Themba (a pseudonym; we protect the people who keep critical things running) has been its sole admin for almost the entire time. He took over from the previous admin in 2006. He told me once, with no apparent irony: “It's a mail server. It receives mail, it sends mail. Why would I touch it.”
In 2019 an external consultant was hired to “modernise” Eskom's email infrastructure. The recommended migration was to Microsoft 365. The expected cost was roughly R9 million over three years, plus the cost of migrating 30,000 mailboxes and the user-training overhead that always comes with large exchange migrations. Themba was asked to sign off on the plan. He refused.
He did not refuse out of nostalgia. He refused because the existing system, on its 16-year-old hardware, was still meeting its SLA at 99.97% availability, with a per-user operating cost of less than R2/month, including Themba's salary. The migration would have introduced a recurring cost of roughly R25 per user per month, plus a multi-year window of disruption during cutover. The total cost of ownership over five years went up by an order of magnitude.
The consultant's report argued the new system would be more “modern” and more “feature-rich.” It would, on paper, integrate with the rest of the Office 365 environment Eskom was standardising on. It would, the report said, “future-proof” the email function. Themba marked this paragraph as the reason for his refusal.
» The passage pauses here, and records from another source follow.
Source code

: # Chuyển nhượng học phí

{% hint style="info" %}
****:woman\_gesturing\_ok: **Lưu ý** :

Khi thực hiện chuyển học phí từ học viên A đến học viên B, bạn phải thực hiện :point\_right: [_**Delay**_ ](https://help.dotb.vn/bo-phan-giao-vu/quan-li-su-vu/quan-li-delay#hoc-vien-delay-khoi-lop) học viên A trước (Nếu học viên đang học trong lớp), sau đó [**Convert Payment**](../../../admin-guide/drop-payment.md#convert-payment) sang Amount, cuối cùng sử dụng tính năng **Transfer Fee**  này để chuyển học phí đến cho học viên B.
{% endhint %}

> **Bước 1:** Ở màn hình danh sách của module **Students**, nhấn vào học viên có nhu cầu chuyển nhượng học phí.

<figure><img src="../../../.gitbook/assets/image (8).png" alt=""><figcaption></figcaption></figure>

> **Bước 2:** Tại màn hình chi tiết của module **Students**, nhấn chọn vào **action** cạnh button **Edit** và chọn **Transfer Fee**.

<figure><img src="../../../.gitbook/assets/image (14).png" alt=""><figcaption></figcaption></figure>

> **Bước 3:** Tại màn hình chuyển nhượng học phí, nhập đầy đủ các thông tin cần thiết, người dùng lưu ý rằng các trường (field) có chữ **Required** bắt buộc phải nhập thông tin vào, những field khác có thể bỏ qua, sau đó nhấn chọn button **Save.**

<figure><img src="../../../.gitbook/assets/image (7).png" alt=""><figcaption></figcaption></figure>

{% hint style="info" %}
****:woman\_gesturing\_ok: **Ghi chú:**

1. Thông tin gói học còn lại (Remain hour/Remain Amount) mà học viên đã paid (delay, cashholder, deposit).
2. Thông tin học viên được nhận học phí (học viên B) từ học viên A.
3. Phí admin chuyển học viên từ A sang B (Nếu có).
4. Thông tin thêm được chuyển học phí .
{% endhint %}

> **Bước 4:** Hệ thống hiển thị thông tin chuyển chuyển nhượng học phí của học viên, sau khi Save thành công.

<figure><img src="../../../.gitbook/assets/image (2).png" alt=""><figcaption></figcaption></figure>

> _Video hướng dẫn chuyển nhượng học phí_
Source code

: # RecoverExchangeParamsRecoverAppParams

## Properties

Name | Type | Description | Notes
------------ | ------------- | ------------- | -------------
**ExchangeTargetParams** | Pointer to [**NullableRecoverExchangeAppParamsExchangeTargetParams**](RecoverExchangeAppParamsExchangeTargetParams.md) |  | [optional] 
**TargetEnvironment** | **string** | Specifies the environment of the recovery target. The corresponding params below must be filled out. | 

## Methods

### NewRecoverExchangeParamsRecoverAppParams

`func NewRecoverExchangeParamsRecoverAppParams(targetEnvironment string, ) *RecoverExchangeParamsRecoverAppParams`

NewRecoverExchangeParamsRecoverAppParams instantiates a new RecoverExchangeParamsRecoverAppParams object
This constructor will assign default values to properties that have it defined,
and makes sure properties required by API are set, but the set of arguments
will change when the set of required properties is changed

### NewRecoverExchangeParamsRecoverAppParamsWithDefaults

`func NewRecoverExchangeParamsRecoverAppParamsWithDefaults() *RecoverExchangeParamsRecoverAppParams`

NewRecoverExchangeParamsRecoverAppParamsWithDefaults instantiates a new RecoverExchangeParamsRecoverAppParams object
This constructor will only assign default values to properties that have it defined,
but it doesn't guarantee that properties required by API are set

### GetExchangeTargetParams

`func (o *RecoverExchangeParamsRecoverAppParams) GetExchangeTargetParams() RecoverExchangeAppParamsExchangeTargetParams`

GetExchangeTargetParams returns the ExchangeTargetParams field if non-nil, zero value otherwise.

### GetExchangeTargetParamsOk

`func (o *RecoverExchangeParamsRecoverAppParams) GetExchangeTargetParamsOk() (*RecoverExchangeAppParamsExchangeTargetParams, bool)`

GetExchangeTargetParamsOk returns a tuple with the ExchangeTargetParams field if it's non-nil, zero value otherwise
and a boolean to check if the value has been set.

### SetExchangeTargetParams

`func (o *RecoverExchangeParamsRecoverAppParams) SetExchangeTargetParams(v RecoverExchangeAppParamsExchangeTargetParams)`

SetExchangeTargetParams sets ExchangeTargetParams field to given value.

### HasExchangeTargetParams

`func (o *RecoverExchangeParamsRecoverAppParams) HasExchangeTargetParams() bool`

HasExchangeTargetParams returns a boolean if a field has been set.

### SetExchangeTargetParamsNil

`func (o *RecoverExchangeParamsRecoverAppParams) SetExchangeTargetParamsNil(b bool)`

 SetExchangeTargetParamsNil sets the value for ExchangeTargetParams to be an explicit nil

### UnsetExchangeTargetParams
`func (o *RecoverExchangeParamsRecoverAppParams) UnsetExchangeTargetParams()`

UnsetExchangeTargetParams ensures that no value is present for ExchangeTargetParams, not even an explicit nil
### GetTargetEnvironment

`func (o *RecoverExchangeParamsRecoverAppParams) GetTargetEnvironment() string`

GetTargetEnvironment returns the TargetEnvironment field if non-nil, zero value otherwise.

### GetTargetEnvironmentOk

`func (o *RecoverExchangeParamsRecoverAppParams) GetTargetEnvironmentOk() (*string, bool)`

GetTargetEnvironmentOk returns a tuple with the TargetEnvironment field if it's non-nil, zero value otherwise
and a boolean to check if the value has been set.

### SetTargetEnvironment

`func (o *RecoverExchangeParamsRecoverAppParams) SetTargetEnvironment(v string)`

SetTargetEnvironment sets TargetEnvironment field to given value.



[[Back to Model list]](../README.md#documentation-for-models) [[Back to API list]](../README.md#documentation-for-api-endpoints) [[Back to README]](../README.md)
When you reach for “future-proof,” you are telling me you do not understand the future. Themba, paraphrased from the meeting
The decision went up two levels before it was upheld. Themba was told, politely, that his refusal was appreciated. The request to migrate was quietly withdrawn. The Postfix server kept running.
In March 2026, during the load-shedding spike that took down several hyperscale email services in the region, Eskom's email kept delivering. Themba would later tell me this was coincidence, not preparation: his design did not anticipate load-shedding; his design was simply inexpensive enough that adding a small UPS and a cheap failover upstream was obvious and cheap. The same robustness fell out naturally of the “do less, spend less” posture.
Why this story is the Linux Institute story
We publish a free newsletter for the same reason Themba kept that server. Most Linux tutorials are pitched at people who want to do more. We are pitched at people who want to do less, better.
The right configuration for most people is the boring one. The right hardware is what you already have, with an SSD if you can afford it. The right answer is the one that does not need a migration in five years' time.